I cannot go anywhere without a definite plan.
Because I end up wasting hours getting lost,
get frustrated that I’m lost, and when I finally arrive at my destination I’m unable to enjoy it completely.
This is a post about things that didn’t happen. I did not find Barnes and Noble within two hours of being downtown, maintain a reasonable temperature of my extremities, do a decent tour of Andersonville, or find my way around Boystown.
I went to Devon Street and bought some fried paneer, then to Clark Street in the Andersonville stretch, but no restaurant seemed appealing enough to get off the bus and brave the cold.

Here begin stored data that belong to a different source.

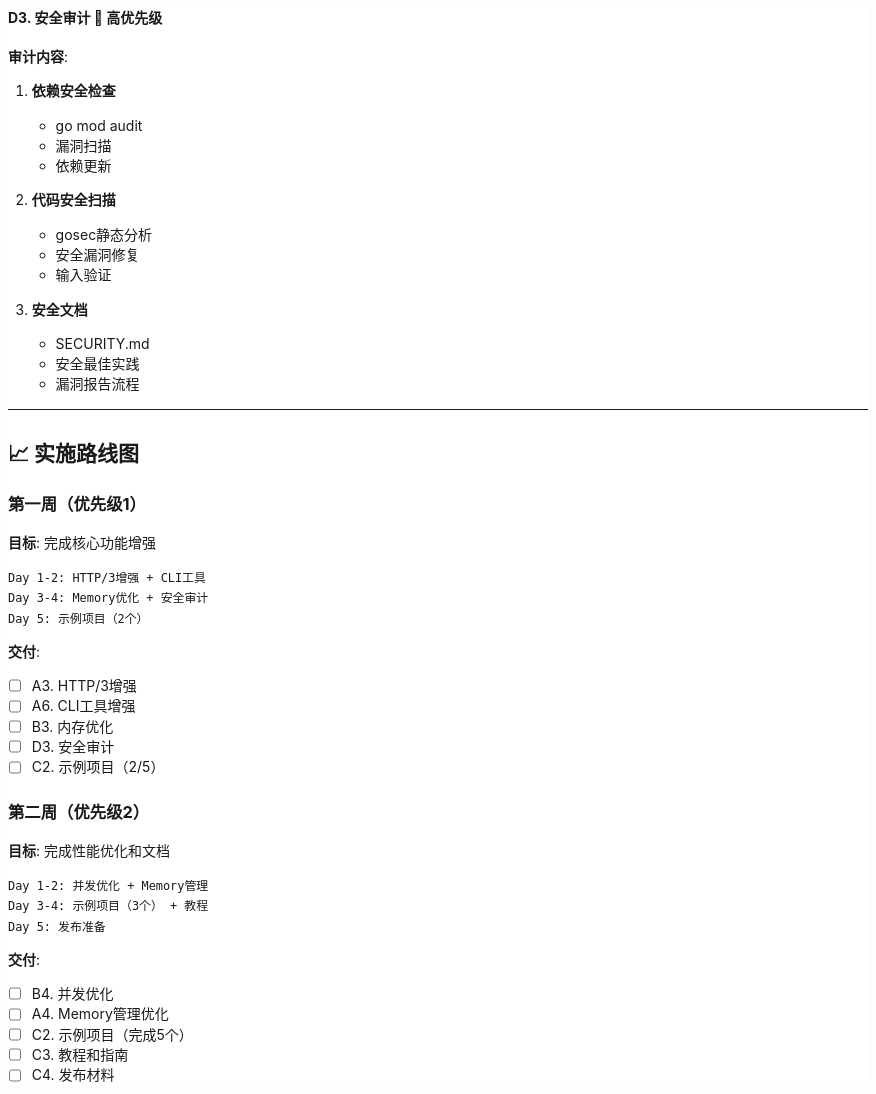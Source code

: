 
#### D3. 安全审计 🔷 高优先级

**审计内容**:

1. **依赖安全检查**
   - go mod audit
   - 漏洞扫描
   - 依赖更新

2. **代码安全扫描**
   - gosec静态分析
   - 安全漏洞修复
   - 输入验证

3. **安全文档**
   - SECURITY.md
   - 安全最佳实践
   - 漏洞报告流程

---

## 📈 实施路线图

### 第一周（优先级1）

**目标**: 完成核心功能增强

```text
Day 1-2: HTTP/3增强 + CLI工具
Day 3-4: Memory优化 + 安全审计
Day 5: 示例项目（2个）
```

**交付**:
- [ ] A3. HTTP/3增强
- [ ] A6. CLI工具增强
- [ ] B3. 内存优化
- [ ] D3. 安全审计
- [ ] C2. 示例项目（2/5）

### 第二周（优先级2）

**目标**: 完成性能优化和文档

```text
Day 1-2: 并发优化 + Memory管理
Day 3-4: 示例项目（3个） + 教程
Day 5: 发布准备
```

**交付**:
- [ ] B4. 并发优化
- [ ] A4. Memory管理优化
- [ ] C2. 示例项目（完成5个）
- [ ] C3. 教程和指南
- [ ] C4. 发布材料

The deal with Andersonville is that it’s mostly chain free, but nothing looked good enough/not cheesy to tempt me.
I got off the bus at Roscoe Street in Boystown, hoping to go to Roscoe’s, because gay karaoke is the best karaoke, but no one seemed to know where it was or just wouldn’t tell me… maybe because it’s for gay men only… or my paranoia knows no bounds.
So instead I got back on the bus and went to Havana Libre on Chicago and Noble.
So, full of Cuban food, I took pictures of other Spanish language things. Because even if I have accomplished almost nothing that I intended to accomplish that day, I know I will still get a thrill out of bilingual signs, and the satisfaction that my slight bilingualism gives me makes up for a day full of loose and fail.
This is weird to me.
It says in English: PRESS HERE TO OPEN THE DOOR.
And in Spanish: TOUCH/PRESS HERE TO OPEN THE DOORS.
Why do they acknowledge the two doors in Spanish but not in English? Why do English speakers only get one door?
This is just another example of the prejudice against speakers of both English and Spanish who refuse to convert to Spanglish.